Planning to be a landlord was not ‘accidental’

Thank you for publishing the article by Kevin O’Donoghue on his experience as a landlord. It is an insightful one.

One that we must learn from as a country so our “muscle memory”, as he describes it, is attuned to these hazards in the future.

He’s very honest about his purchase of four houses in rural North Cork in 2003.

“Our plan was simple,” he wrote.

“We would use the Germans’ money to buy, hold for five years, and having had the benefits of an uplift, sell the properties, pay off the mortgages and retain the profit to be rolled over in the next adventure.”

He implies that he is an “accidental landlord”.

I’ve encountered many accidental landlords from the mid-noughties.

They are people who purchased a property, often to live in themselves.

They may later have had to move for work or family and, being caught by negative equity after the bust, ended up renting the property as a home to someone else.
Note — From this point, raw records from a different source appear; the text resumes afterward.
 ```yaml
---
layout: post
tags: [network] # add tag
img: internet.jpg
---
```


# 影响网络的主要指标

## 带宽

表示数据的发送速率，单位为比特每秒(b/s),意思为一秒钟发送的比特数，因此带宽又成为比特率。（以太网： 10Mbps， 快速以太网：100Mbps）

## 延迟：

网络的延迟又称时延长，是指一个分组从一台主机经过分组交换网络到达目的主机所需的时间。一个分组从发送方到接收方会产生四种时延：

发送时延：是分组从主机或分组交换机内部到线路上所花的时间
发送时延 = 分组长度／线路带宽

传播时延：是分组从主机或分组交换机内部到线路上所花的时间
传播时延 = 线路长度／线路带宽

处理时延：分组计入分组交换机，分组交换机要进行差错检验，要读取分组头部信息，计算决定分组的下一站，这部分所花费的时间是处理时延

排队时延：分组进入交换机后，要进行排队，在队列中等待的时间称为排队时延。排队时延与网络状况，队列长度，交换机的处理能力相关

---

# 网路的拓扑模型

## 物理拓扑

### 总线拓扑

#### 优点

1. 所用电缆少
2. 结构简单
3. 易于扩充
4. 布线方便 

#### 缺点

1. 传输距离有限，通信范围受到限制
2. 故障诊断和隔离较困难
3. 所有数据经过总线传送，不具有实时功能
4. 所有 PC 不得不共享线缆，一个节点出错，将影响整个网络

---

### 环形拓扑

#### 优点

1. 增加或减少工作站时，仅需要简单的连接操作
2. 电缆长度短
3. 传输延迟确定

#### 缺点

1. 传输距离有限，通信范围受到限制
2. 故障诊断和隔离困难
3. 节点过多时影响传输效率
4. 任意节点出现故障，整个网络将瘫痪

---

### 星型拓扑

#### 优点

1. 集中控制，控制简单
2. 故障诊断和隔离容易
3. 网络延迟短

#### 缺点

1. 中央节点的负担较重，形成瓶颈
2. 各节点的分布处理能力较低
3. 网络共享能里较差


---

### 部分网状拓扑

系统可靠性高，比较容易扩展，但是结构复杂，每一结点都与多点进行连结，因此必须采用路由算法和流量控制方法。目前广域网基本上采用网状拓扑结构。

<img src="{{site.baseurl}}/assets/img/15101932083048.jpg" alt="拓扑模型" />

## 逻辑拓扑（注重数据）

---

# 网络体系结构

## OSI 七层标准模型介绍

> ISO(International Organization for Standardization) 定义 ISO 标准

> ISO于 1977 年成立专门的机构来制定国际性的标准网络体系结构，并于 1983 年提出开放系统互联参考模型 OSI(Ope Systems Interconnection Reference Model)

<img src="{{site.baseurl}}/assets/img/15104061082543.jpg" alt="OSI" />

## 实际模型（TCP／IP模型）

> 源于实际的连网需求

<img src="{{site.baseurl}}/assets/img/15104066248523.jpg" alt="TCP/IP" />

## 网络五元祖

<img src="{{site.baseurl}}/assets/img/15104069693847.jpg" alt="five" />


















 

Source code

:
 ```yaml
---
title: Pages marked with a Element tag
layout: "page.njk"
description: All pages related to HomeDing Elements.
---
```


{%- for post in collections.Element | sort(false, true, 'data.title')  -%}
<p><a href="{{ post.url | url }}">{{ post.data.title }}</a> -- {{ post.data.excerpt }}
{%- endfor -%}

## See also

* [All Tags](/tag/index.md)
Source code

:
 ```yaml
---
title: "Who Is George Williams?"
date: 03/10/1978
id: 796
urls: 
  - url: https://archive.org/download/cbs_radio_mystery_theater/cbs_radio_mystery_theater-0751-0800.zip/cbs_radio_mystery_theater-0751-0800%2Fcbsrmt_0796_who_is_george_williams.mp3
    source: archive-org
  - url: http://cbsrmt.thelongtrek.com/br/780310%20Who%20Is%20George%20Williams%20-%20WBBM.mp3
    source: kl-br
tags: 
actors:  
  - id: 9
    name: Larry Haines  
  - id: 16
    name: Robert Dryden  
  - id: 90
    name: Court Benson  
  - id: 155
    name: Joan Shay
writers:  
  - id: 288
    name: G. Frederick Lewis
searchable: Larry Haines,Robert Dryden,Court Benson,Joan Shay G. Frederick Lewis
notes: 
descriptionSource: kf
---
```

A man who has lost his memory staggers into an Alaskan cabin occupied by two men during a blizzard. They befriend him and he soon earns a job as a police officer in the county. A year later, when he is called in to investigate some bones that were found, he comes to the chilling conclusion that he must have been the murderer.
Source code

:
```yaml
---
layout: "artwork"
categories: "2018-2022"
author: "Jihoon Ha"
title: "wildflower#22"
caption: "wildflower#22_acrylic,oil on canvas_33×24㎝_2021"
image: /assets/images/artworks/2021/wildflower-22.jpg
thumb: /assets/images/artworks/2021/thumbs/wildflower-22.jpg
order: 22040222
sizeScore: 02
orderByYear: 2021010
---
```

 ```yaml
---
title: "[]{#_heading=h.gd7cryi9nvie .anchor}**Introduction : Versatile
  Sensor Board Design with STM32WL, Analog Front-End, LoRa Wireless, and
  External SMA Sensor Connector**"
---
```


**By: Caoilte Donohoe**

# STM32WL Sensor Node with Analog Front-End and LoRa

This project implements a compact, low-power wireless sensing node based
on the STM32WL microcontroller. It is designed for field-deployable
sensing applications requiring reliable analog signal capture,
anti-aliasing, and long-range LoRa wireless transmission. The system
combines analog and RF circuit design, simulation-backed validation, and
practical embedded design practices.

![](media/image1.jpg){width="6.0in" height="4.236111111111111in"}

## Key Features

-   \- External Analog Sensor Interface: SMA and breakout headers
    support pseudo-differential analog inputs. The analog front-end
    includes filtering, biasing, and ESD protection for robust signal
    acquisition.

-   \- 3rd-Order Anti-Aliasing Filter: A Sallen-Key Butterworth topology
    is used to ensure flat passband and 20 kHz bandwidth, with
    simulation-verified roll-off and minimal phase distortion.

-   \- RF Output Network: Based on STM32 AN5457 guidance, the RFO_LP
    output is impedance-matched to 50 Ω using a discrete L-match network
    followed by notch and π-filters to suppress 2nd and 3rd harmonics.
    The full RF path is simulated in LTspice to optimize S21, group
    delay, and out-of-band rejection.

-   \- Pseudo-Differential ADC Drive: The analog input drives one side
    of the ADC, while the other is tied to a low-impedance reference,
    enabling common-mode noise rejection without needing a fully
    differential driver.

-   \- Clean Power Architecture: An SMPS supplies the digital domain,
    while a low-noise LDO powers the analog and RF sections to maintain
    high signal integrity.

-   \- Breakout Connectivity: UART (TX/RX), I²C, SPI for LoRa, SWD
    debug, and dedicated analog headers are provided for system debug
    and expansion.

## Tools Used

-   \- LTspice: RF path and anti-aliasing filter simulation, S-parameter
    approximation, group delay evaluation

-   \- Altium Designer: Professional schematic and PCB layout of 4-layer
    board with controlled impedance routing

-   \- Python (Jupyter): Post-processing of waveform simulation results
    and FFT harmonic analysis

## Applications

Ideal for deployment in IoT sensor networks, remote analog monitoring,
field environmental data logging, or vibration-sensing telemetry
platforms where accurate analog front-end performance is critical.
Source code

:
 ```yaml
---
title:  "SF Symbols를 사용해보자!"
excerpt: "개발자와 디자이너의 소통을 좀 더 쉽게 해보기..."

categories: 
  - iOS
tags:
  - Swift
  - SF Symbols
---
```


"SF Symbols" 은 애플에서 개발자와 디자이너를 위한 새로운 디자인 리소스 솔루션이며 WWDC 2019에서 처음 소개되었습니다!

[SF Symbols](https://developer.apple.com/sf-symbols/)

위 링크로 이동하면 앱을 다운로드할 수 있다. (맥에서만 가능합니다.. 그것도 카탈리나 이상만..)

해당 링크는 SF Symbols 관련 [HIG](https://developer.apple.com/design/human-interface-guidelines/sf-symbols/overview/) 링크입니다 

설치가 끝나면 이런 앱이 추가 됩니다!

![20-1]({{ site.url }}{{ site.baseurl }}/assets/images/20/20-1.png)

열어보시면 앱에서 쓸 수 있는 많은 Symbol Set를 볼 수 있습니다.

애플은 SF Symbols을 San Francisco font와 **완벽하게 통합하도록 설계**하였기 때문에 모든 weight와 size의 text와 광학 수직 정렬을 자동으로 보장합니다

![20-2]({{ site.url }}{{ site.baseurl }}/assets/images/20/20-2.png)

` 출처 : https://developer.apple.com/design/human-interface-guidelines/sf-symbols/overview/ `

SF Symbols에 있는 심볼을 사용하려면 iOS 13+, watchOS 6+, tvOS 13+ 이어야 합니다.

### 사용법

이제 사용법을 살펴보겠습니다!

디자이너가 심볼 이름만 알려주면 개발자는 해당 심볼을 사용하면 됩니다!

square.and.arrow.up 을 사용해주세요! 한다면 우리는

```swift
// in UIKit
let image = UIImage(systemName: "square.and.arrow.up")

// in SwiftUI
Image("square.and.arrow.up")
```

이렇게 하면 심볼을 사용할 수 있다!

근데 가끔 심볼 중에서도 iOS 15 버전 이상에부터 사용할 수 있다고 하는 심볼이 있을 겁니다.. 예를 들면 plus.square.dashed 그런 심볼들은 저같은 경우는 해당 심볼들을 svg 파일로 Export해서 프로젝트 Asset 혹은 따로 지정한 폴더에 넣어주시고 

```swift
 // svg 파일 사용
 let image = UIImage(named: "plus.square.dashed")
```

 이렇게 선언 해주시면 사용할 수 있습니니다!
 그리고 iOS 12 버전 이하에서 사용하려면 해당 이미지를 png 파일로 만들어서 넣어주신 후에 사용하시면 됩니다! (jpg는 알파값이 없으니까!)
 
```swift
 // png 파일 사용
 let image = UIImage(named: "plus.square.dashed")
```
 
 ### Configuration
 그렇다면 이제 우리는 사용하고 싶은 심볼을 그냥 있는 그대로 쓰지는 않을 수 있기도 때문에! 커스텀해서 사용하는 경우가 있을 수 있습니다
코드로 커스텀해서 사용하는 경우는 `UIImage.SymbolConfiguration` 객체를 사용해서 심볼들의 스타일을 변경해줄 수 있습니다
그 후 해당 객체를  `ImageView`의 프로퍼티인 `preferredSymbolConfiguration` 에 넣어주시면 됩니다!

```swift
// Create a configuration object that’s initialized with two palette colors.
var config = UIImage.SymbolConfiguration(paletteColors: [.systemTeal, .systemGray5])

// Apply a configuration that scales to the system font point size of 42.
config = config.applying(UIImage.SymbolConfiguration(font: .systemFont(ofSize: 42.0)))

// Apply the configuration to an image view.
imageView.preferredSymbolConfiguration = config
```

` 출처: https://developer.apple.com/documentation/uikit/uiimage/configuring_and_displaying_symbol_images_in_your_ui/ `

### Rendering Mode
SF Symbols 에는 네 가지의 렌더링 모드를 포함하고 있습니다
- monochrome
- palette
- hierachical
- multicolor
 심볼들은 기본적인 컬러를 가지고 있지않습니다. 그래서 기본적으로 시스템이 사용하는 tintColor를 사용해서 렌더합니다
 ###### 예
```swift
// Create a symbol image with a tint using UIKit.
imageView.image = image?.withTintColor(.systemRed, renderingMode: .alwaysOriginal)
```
Mr O’Donoghue is not one of these.

By his own description, his plan in 2003 was to purchase the properties for rent and flip these at a profit.

Housing, he wrote, “is a State responsibility”.

Now, after issuing notices to quit for reason of sale to four households, he acknowledges those living there “will find it next to impossible to locate alternative accommodation”.

He says he “never signed up to be that f**ing b**ard”.

Let that permeate our muscle memory.